§ **EXTRACTED INFORMATION**
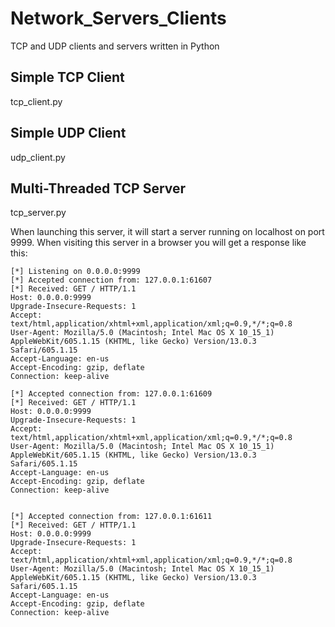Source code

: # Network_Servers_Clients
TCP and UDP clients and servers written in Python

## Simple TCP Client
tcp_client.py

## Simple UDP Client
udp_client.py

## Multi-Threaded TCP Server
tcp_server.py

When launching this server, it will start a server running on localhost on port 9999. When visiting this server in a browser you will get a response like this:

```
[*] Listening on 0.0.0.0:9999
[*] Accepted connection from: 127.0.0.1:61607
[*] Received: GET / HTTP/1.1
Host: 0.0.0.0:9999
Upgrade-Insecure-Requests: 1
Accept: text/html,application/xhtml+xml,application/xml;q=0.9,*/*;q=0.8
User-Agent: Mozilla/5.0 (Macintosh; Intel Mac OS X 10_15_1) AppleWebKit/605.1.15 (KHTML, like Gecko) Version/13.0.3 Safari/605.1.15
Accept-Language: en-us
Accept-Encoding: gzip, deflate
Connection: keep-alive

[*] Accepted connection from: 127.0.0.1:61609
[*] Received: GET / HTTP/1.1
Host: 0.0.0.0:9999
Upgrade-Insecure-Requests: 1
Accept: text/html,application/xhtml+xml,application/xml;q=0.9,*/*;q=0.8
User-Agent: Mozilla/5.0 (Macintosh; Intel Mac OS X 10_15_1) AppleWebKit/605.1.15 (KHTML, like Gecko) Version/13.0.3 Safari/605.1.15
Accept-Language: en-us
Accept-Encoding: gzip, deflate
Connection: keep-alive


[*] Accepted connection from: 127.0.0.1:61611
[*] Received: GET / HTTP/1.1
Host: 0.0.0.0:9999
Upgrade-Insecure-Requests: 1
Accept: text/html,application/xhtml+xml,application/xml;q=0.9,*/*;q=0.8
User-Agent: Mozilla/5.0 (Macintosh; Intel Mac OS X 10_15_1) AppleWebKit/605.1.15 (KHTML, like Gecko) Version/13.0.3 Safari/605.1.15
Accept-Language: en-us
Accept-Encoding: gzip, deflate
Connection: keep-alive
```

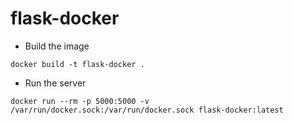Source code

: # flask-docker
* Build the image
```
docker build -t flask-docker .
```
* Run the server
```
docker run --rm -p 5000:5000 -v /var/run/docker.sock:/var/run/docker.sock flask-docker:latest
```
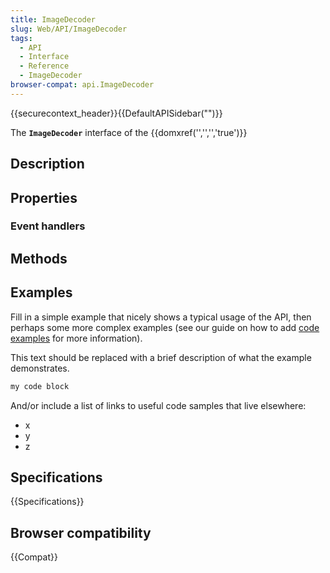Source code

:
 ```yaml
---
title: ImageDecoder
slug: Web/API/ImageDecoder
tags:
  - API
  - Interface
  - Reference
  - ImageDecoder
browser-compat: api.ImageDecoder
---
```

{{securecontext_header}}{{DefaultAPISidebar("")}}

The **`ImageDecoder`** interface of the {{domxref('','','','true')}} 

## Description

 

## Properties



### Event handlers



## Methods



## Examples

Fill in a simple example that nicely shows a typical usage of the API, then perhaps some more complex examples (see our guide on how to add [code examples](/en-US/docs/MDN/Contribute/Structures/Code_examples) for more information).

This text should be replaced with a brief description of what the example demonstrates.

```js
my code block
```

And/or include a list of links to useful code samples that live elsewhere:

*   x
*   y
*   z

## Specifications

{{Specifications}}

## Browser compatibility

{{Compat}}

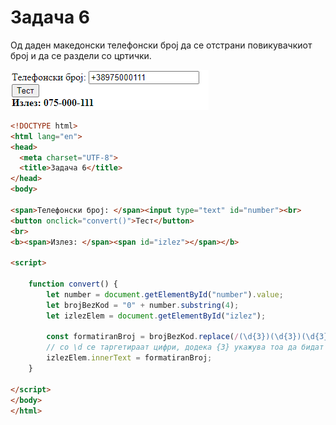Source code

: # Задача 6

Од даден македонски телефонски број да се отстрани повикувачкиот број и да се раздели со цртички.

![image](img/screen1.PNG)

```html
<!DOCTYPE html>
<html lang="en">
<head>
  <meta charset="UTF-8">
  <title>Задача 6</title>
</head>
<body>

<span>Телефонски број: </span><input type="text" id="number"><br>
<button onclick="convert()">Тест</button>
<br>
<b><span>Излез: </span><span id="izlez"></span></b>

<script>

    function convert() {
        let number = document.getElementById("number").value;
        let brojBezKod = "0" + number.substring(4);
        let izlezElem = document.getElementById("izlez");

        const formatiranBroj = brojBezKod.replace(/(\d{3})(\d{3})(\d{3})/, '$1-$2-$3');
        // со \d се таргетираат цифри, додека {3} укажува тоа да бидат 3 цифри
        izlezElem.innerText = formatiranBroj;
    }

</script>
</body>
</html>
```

...

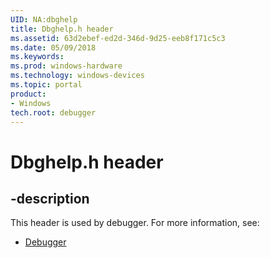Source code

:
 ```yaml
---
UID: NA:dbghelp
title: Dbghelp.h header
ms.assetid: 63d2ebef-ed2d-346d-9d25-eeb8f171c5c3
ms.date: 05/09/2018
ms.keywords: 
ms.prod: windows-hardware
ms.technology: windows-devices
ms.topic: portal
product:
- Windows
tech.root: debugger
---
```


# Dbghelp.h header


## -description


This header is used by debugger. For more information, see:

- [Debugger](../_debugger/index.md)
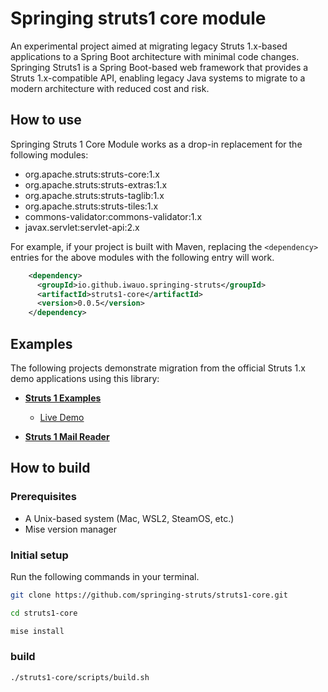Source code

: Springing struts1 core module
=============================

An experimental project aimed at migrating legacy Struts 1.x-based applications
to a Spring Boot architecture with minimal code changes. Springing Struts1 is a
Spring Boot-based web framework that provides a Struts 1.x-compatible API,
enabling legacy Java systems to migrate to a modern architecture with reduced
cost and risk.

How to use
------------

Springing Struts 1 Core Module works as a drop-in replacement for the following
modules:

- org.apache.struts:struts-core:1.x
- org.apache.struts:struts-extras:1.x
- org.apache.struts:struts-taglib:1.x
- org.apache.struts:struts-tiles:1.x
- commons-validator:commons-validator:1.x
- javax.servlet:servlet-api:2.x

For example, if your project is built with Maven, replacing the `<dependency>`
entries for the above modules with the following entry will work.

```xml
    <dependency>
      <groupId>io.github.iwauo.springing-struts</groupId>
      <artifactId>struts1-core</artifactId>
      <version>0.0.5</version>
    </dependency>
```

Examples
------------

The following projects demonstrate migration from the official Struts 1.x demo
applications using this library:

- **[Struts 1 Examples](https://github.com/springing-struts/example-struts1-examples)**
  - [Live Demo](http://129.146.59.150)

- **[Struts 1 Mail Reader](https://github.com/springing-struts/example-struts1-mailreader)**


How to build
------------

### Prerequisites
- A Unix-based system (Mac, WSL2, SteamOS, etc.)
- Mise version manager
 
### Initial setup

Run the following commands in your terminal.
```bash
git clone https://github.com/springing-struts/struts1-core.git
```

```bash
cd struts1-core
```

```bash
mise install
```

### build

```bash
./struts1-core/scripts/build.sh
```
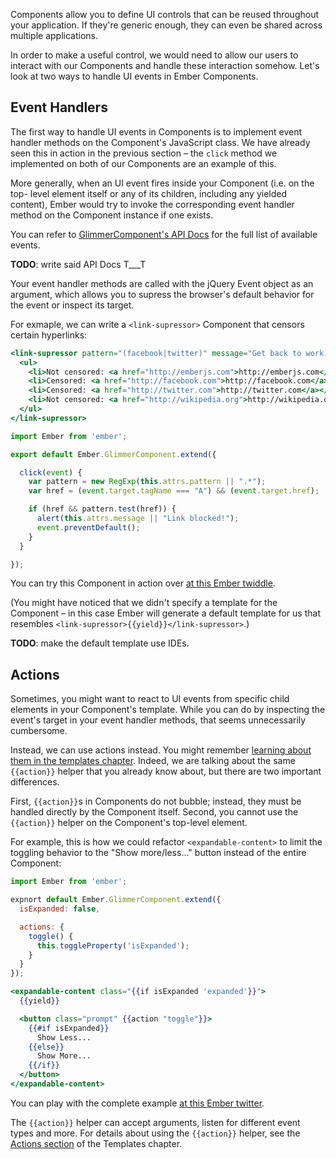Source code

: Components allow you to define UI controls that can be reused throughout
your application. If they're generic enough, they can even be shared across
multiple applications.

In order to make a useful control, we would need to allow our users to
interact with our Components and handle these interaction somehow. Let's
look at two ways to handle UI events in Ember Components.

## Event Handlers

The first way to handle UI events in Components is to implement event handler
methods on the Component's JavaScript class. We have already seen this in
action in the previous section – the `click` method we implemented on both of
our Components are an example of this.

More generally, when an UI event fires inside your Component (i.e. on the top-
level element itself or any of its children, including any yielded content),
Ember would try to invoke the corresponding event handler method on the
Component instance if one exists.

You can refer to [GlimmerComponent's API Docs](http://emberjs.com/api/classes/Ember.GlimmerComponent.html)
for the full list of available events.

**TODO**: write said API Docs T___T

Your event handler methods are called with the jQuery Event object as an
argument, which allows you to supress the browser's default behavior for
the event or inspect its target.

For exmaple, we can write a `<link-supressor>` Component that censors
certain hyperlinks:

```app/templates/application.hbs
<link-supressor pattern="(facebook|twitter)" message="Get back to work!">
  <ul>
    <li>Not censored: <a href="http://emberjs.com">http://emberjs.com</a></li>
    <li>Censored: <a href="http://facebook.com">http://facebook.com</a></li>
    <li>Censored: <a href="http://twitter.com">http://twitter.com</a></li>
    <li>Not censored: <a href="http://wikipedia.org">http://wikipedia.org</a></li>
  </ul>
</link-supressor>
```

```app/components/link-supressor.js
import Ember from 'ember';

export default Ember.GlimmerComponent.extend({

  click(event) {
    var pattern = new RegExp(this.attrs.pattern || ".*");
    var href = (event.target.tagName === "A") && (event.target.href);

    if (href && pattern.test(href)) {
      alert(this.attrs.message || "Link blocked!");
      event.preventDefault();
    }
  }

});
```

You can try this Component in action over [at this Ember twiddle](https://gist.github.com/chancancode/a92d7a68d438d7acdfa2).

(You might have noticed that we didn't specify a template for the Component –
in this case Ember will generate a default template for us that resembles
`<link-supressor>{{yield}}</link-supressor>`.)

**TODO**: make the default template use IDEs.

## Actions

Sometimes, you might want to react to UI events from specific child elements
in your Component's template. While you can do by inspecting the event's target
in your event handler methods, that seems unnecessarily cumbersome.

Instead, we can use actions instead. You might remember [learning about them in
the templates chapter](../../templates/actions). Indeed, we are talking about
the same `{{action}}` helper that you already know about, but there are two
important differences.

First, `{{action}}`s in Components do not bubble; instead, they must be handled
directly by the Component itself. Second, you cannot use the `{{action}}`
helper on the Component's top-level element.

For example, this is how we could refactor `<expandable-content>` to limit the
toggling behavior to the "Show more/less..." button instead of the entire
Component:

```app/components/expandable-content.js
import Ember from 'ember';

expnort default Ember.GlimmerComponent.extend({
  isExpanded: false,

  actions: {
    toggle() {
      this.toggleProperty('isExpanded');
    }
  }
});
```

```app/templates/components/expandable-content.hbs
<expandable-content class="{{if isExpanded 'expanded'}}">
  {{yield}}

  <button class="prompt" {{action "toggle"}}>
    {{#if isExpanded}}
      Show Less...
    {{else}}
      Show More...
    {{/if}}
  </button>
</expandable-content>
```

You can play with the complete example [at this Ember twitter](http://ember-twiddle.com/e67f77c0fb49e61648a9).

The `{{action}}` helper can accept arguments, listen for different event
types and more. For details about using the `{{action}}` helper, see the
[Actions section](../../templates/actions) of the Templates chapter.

* * *

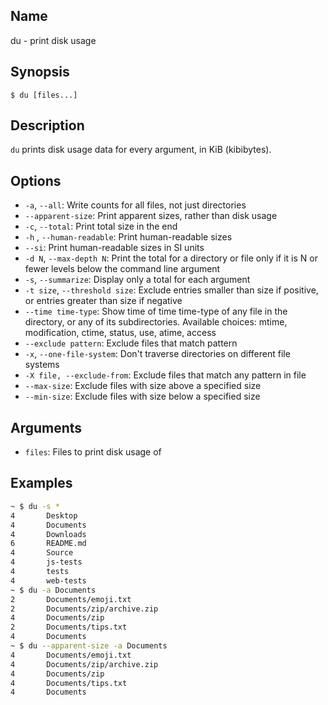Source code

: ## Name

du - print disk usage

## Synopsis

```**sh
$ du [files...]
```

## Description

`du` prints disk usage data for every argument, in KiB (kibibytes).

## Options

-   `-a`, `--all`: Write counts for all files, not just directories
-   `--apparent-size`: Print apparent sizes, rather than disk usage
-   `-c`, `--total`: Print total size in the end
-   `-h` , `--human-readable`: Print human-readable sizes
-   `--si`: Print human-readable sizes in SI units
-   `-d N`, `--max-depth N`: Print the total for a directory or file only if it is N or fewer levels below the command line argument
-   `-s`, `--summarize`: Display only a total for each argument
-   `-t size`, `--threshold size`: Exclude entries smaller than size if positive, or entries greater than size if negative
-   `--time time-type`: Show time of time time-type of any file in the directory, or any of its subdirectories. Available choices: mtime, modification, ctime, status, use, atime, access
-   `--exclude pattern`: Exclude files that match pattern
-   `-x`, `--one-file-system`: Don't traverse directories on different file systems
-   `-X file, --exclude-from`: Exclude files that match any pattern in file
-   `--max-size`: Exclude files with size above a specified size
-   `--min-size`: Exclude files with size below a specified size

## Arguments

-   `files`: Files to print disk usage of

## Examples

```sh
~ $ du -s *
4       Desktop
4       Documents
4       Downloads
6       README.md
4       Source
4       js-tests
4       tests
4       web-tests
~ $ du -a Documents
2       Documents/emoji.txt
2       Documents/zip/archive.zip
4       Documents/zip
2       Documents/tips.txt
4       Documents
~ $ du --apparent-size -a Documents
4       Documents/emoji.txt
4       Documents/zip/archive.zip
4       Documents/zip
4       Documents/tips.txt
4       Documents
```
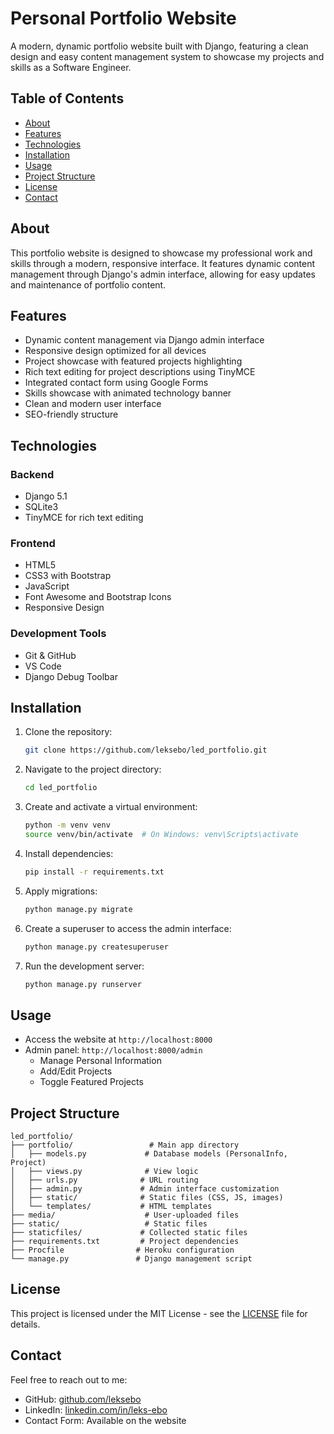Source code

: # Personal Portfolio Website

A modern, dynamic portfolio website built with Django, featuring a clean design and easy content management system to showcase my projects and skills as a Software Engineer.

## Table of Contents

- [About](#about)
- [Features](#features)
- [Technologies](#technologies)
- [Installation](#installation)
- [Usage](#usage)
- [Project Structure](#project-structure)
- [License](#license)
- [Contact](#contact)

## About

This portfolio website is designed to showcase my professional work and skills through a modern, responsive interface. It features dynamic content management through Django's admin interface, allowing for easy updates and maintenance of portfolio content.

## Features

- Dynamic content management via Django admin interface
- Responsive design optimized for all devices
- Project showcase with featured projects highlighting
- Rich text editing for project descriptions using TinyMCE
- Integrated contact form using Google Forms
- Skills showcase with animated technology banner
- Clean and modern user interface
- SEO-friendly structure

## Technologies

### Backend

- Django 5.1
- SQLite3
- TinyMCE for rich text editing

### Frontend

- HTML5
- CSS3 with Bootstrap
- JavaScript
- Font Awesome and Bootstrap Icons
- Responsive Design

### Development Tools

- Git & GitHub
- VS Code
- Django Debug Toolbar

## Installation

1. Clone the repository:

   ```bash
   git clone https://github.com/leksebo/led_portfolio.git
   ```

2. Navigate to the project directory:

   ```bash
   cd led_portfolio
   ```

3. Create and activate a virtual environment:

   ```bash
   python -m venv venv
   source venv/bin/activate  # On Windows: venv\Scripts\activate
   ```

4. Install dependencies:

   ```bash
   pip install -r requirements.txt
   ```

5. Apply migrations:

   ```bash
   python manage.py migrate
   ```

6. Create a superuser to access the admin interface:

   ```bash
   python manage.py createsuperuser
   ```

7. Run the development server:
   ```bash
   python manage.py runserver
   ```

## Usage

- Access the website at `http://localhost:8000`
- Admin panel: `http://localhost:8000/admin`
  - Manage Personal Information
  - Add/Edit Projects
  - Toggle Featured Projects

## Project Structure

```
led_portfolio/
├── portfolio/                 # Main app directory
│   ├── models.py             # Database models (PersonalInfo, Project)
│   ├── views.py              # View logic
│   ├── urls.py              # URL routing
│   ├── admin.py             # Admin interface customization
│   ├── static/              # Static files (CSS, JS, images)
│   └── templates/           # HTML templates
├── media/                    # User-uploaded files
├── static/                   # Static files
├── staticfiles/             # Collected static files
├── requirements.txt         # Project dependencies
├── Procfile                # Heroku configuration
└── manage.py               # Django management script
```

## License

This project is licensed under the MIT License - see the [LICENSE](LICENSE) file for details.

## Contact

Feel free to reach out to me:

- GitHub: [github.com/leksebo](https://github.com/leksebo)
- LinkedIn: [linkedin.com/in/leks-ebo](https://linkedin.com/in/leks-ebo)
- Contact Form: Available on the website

§ **YOUR INSTRUCTIONS**
Where does the word "easy" appear in the listing above? Copy every line that holds it.

§ **EXERCISE OUTPUT**
A modern, dynamic portfolio website built with Django, featuring a clean design and easy content management system to showcase my projects and skills as a Software Engineer.
This portfolio website is designed to showcase my professional work and skills through a modern, responsive interface. It features dynamic content management through Django's admin interface, allowing for easy updates and maintenance of portfolio content.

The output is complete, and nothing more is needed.